Study material Start Marker

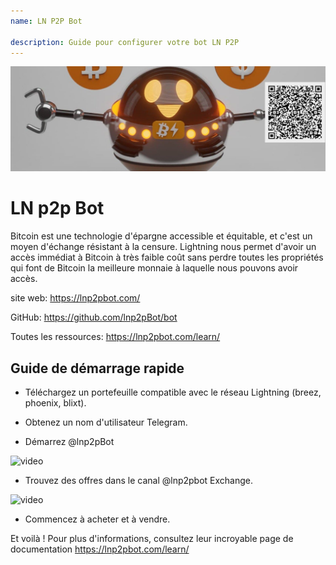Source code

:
 ```yaml
---
name: LN P2P Bot

description: Guide pour configurer votre bot LN P2P
---
```


![cover](assets/cover.jpeg)

# LN p2p Bot

Bitcoin est une technologie d'épargne accessible et équitable, et c'est un moyen d'échange résistant à la censure. Lightning nous permet d'avoir un accès immédiat à Bitcoin à très faible coût sans perdre toutes les propriétés qui font de Bitcoin la meilleure monnaie à laquelle nous pouvons avoir accès.

site web: https://lnp2pbot.com/

GitHub: https://github.com/lnp2pBot/bot

Toutes les ressources: https://lnp2pbot.com/learn/

## Guide de démarrage rapide

- Téléchargez un portefeuille compatible avec le réseau Lightning (breez, phoenix, blixt).

- Obtenez un nom d'utilisateur Telegram.

- Démarrez @lnp2pBot

![video](assets/1.gif)

- Trouvez des offres dans le canal @lnp2pbot Exchange.

![video](assets/2.gif)

- Commencez à acheter et à vendre.

Et voilà ! Pour plus d'informations, consultez leur incroyable page de documentation https://lnp2pbot.com/learn/
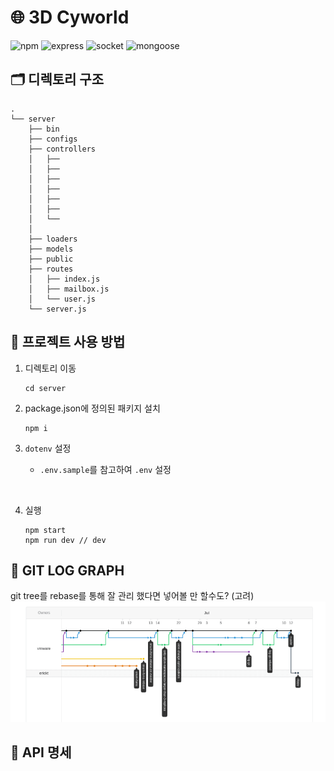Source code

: # 🌐 3D Cyworld

![npm](https://img.shields.io/badge/npm-v6.14.10-yellow?logo=npm&style=plastic)
![express](https://img.shields.io/badge/express-v4.16.1-61dafb?logo=Express&style=plastic)
![socket](https://img.shields.io/badge/socket.io-v4.0.1-red?logo=socket.io&style=plastic)
![mongoose](https://img.shields.io/badge/mongoose-v5.12.4-green?logo=mongodb&style=plastic)

## 🗂 디렉토리 구조

```
.
└── server
    ├── bin
    ├── configs
    ├── controllers
    │   ├──
    │   ├──
    │   ├──
    │   ├──
    │   ├──
    │   ├──
    │   └──
    │
    ├── loaders
    ├── models
    ├── public
    ├── routes
    │   ├── index.js
    │   ├── mailbox.js
    │   └── user.js
    └── server.js
```

## 📖 프로젝트 사용 방법

1. 디렉토리 이동
   ```
   cd server
   ```

2. package.json에 정의된 패키지 설치
   ```
   npm i
   ```

3. `dotenv` 설정
   - `.env.sample`를 참고하여 `.env` 설정

<br>

4. 실행
   ```
   npm start
   npm run dev // dev
   ```

## 🌴 GIT LOG GRAPH
git tree를 rebase를 통해 잘 관리 했다면 넣어볼 만 할수도? (고려)
![gitloggraph](./public/readme_img_src/git-tree.png)

## 🔖 API 명세
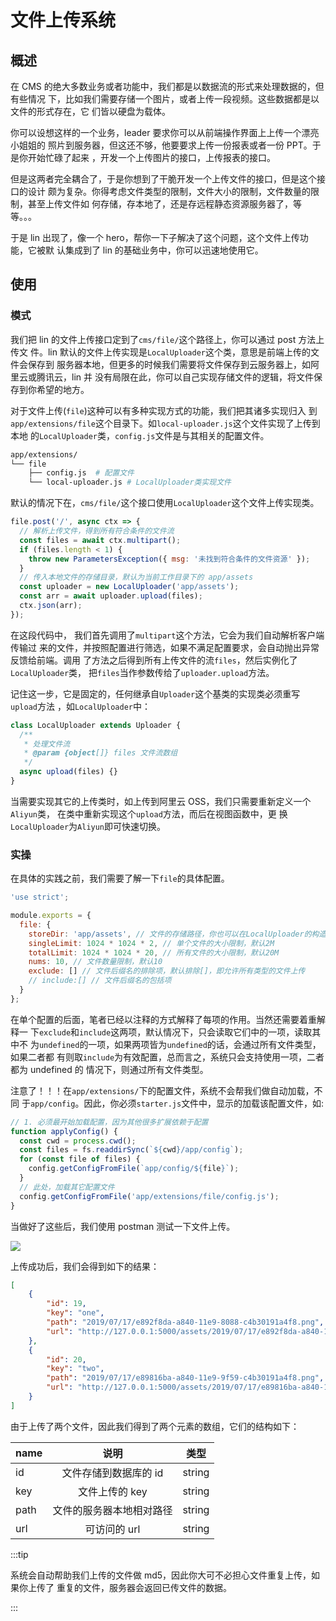 # 文件上传系统

## 概述

在 CMS 的绝大多数业务或者功能中，我们都是以数据流的形式来处理数据的，但有些情况
下，比如我们需要存储一个图片，或者上传一段视频。这些数据都是以文件的形式存在，它
们皆以硬盘为载体。

你可以设想这样的一个业务，leader 要求你可以从前端操作界面上上传一个漂亮小姐姐的
照片到服务器，但这还不够，他要要求上传一份报表或者一份 PPT。于是你开始忙碌了起来
，开发一个上传图片的接口，上传报表的接口。

但是这两者完全耦合了，于是你想到了干脆开发一个上传文件的接口，但是这个接口的设计
颇为复杂。你得考虑文件类型的限制，文件大小的限制，文件数量的限制，甚至上传文件如
何存储，存本地了，还是存远程静态资源服务器了，等等。。。

于是 lin 出现了，像一个 hero，帮你一下子解决了这个问题，这个文件上传功能，它被默
认集成到了 lin 的基础业务中，你可以迅速地使用它。

## 使用

### 模式

我们把 lin 的文件上传接口定到了`cms/file/`这个路径上，你可以通过 post 方法上传文
件。lin 默认的文件上传实现是`LocalUploader`这个类，意思是前端上传的文件会保存到
服务器本地，但更多的时候我们需要将文件保存到云服务器上，如阿里云或腾讯云，lin 并
没有局限在此，你可以自己实现存储文件的逻辑，将文件保存到你希望的地方。

对于文件上传(`file`)这种可以有多种实现方式的功能，我们把其诸多实现归入
到`app/extensions/file`这个目录下。如`local-uploader.js`这个文件实现了上传到本地
的`LocalUploader`类，`config.js`文件是与其相关的配置文件。

```bash
app/extensions/
└── file
    ├── config.js  # 配置文件
    └── local-uploader.js # LocalUploader类实现文件
```

默认的情况下在，`cms/file/`这个接口使用`LocalUploader`这个文件上传实现类。

```js
file.post('/', async ctx => {
  // 解析上传文件，得到所有符合条件的文件流
  const files = await ctx.multipart();
  if (files.length < 1) {
    throw new ParametersException({ msg: '未找到符合条件的文件资源' });
  }
  // 传入本地文件的存储目录，默认为当前工作目录下的 app/assets
  const uploader = new LocalUploader('app/assets');
  const arr = await uploader.upload(files);
  ctx.json(arr);
});
```

在这段代码中， 我们首先调用了`multipart`这个方法，它会为我们自动解析客户端传输过
来的文件，并按照配置进行筛选，如果不满足配置要求，会自动抛出异常反馈给前端。调用
了方法之后得到所有上传文件的流`files`，然后实例化了`LocalUploader`类，
把`files`当作参数传给了`uploader.upload`方法。

记住这一步，它是固定的，任何继承自`Uploader`这个基类的实现类必须重写`upload`方法
，如`LocalUploader`中：

```js
class LocalUploader extends Uploader {
  /**
   * 处理文件流
   * @param {object[]} files 文件流数组
   */
  async upload(files) {}
}
```

当需要实现其它的上传类时，如上传到阿里云 OSS，我们只需要重新定义一个`Aliyun`类，
在类中重新实现这个`upload`方法，而后在视图函数中，更
换`LocalUploader`为`Aliyun`即可快速切换。

### 实操

在具体的实践之前，我们需要了解一下`file`的具体配置。

```js
'use strict';

module.exports = {
  file: {
    storeDir: 'app/assets', // 文件的存储路径，你也可以在LocalUploader的构造函数中传入
    singleLimit: 1024 * 1024 * 2, // 单个文件的大小限制，默认2M
    totalLimit: 1024 * 1024 * 20, // 所有文件的大小限制，默认20M
    nums: 10, // 文件数量限制，默认10
    exclude: [] // 文件后缀名的排除项，默认排除[]，即允许所有类型的文件上传
    // include:[] // 文件后缀名的包括项
  }
};
```

在单个配置的后面，笔者已经以注释的方式解释了每项的作用。当然还需要着重解释一
下`exclude`和`include`这两项，默认情况下，只会读取它们中的一项，读取其中不
为`undefined`的一项，如果两项皆为`undefined`的话，会通过所有文件类型，如果二者都
有则取`include`为有效配置，总而言之，系统只会支持使用一项，二者都为 undefined 的
情况下，则通过所有文件类型。

注意了！！！在`app/extensions/`下的配置文件，系统不会帮我们做自动加载，不同
于`app/config`。因此，你必须`starter.js`文件中，显示的加载该配置文件，如:

```js
// 1. 必须最开始加载配置，因为其他很多扩展依赖于配置
function applyConfig() {
  const cwd = process.cwd();
  const files = fs.readdirSync(`${cwd}/app/config`);
  for (const file of files) {
    config.getConfigFromFile(`app/config/${file}`);
  }
  // 此处，加载其它配置文件
  config.getConfigFromFile('app/extensions/file/config.js');
}
```

当做好了这些后，我们使用 postman 测试一下文件上传。

<img-wrapper>
  <img src="http://imglf5.nosdn0.126.net/img/L1FxUmNhYXM3L2ZWaFZGUFVNRWJBbmZMYldnckpPNEk0RjNJcEM3K3duYmxMeEJxMm1hOGFnPT0.png?imageView&thumbnail=2090y1120&quality=96&stripmeta=0">
</img-wrapper>

上传成功后，我们会得到如下的结果：

```json
[
    {
        "id": 19,
        "key": "one",
        "path": "2019/07/17/e892f8da-a840-11e9-8088-c4b30191a4f8.png",
        "url": "http://127.0.0.1:5000/assets/2019/07/17/e892f8da-a840-11e9-8088-c4b30191a4f8.png"
    },
    {
        "id": 20,
        "key": "two",
        "path": "2019/07/17/e89816ba-a840-11e9-9f59-c4b30191a4f8.png",
        "url": "http://127.0.0.1:5000/assets/2019/07/17/e89816ba-a840-11e9-9f59-c4b30191a4f8.png"
    }
]
```

由于上传了两个文件，因此我们得到了两个元素的数组，它们的结构如下：

| name |         说明          |  类型  |
| ---- | :-------------------: | :----: |
| id   | 文件存储到数据库的 id | string |
| key  |    文件上传的 key     | string |
| path  | 文件的服务器本地相对路径  | string |
| url  |     可访问的 url      | string |

:::tip

系统会自动帮助我们上传的文件做 md5，因此你大可不必担心文件重复上传，如果你上传了
重复的文件，服务器会返回已传文件的数据。

:::

<RightMenu />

Study material End Marker

_Exercise prompt_.
Your response should be each line that includes the word "Guide", copied from the records.

_Response to this task_.
description: Guide pour configurer votre bot LN P2P
## Guide de démarrage rapide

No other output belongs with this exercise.